The increasing violence of the blows in the alcove drove him, in spite of all, toward the upper exit; and, as he climbed the ladder, he moved his electric lantern over the stones of the wall and the wood of the trapdoor. He even tried to lift the door with his shoulder. But he again heard a sound of footsteps above his head. The men were still there.

Then, consumed with fury and helpless, he awaited the deputy's coming.

A crash came from below; its echo spread through the tunnel, followed by a tumult of voices.

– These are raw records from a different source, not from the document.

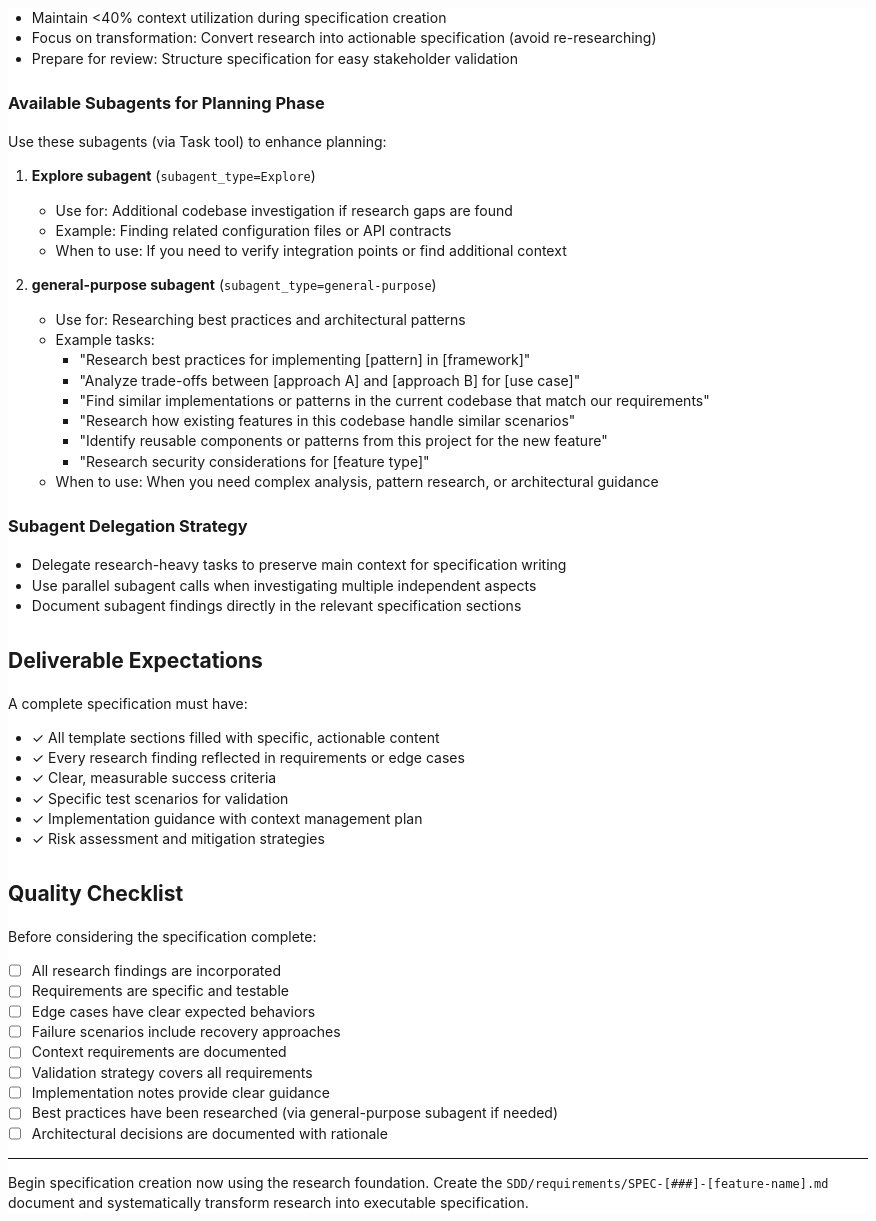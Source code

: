 - Maintain <40% context utilization during specification creation
- Focus on transformation: Convert research into actionable specification (avoid re-researching)
- Prepare for review: Structure specification for easy stakeholder validation

### Available Subagents for Planning Phase

Use these subagents (via Task tool) to enhance planning:

1. **Explore subagent** (`subagent_type=Explore`)
   - Use for: Additional codebase investigation if research gaps are found
   - Example: Finding related configuration files or API contracts
   - When to use: If you need to verify integration points or find additional context

2. **general-purpose subagent** (`subagent_type=general-purpose`)
   - Use for: Researching best practices and architectural patterns
   - Example tasks:
     - "Research best practices for implementing [pattern] in [framework]"
     - "Analyze trade-offs between [approach A] and [approach B] for [use case]"
     - "Find similar implementations or patterns in the current codebase that match our requirements"
     - "Research how existing features in this codebase handle similar scenarios"
     - "Identify reusable components or patterns from this project for the new feature"
     - "Research security considerations for [feature type]"
   - When to use: When you need complex analysis, pattern research, or architectural guidance

### Subagent Delegation Strategy

- Delegate research-heavy tasks to preserve main context for specification writing
- Use parallel subagent calls when investigating multiple independent aspects
- Document subagent findings directly in the relevant specification sections

## Deliverable Expectations

A complete specification must have:

- ✓ All template sections filled with specific, actionable content
- ✓ Every research finding reflected in requirements or edge cases
- ✓ Clear, measurable success criteria
- ✓ Specific test scenarios for validation
- ✓ Implementation guidance with context management plan
- ✓ Risk assessment and mitigation strategies

## Quality Checklist

Before considering the specification complete:

- [ ] All research findings are incorporated
- [ ] Requirements are specific and testable
- [ ] Edge cases have clear expected behaviors
- [ ] Failure scenarios include recovery approaches
- [ ] Context requirements are documented
- [ ] Validation strategy covers all requirements
- [ ] Implementation notes provide clear guidance
- [ ] Best practices have been researched (via general-purpose subagent if needed)
- [ ] Architectural decisions are documented with rationale

---

Begin specification creation now using the research foundation. Create the `SDD/requirements/SPEC-[###]-[feature-name].md` document and systematically transform research into executable specification.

"That's it," he said to himself. "The handcuffs, the lockup, the cell! Good Lord, what luck—and what nonsense! And Marie Fauville, who's sure to do away with herself. And Florence—Florence—"

Before extinguishing his lantern, he cast its light around him for the last time.

At a couple of yards' distance from the ladder, about three quarters of the way up and set a little way back, there was a big stone missing from the inner wall, leaving a space just large enough to crouch in.

Although the recess did not form much of a hiding-place, it was just possible that they might omit to inspect it. Besides, Don Luis had no choice. At all events, after putting out the light, he leaned toward the edge of the hole, reached it, and managed to scramble in by bending himself in two.

Weber, Mazeroux, and their men were coming along. Don Luis propped himself against the back of his hiding-hole to avoid as far as possible the glare of the lanterns, of which he was beginning to see the gleams. And an amazing thing happened: the stone against which he was pushing toppled over slowly, as though moving on a pivot, and he fell backward into a second cavity situated behind it.

He quickly drew his legs after him and the stone swung back as slowly as before, not, however, without sending down a quantity of small stones, crumbling from the wall and half covering his legs.

"Well, well!" he chuckled. "Can Providence be siding with virtue and righteousness?"

He heard Mazeroux's voice saying:

"Nobody! And here's the end of the passage. Unless he ran away as we came—look, through the trapdoor at the top of this ladder."

Weber replied:

"Considering the slope by which we've come, it's certain that the trapdoor is on a level with the second floor. Well, the other little cross ought to mark the boudoir on the second floor, next to Don Luis's bedroom. That's what I supposed, and why I posted three of our men there. If he's tried to get out on that side, he's caught."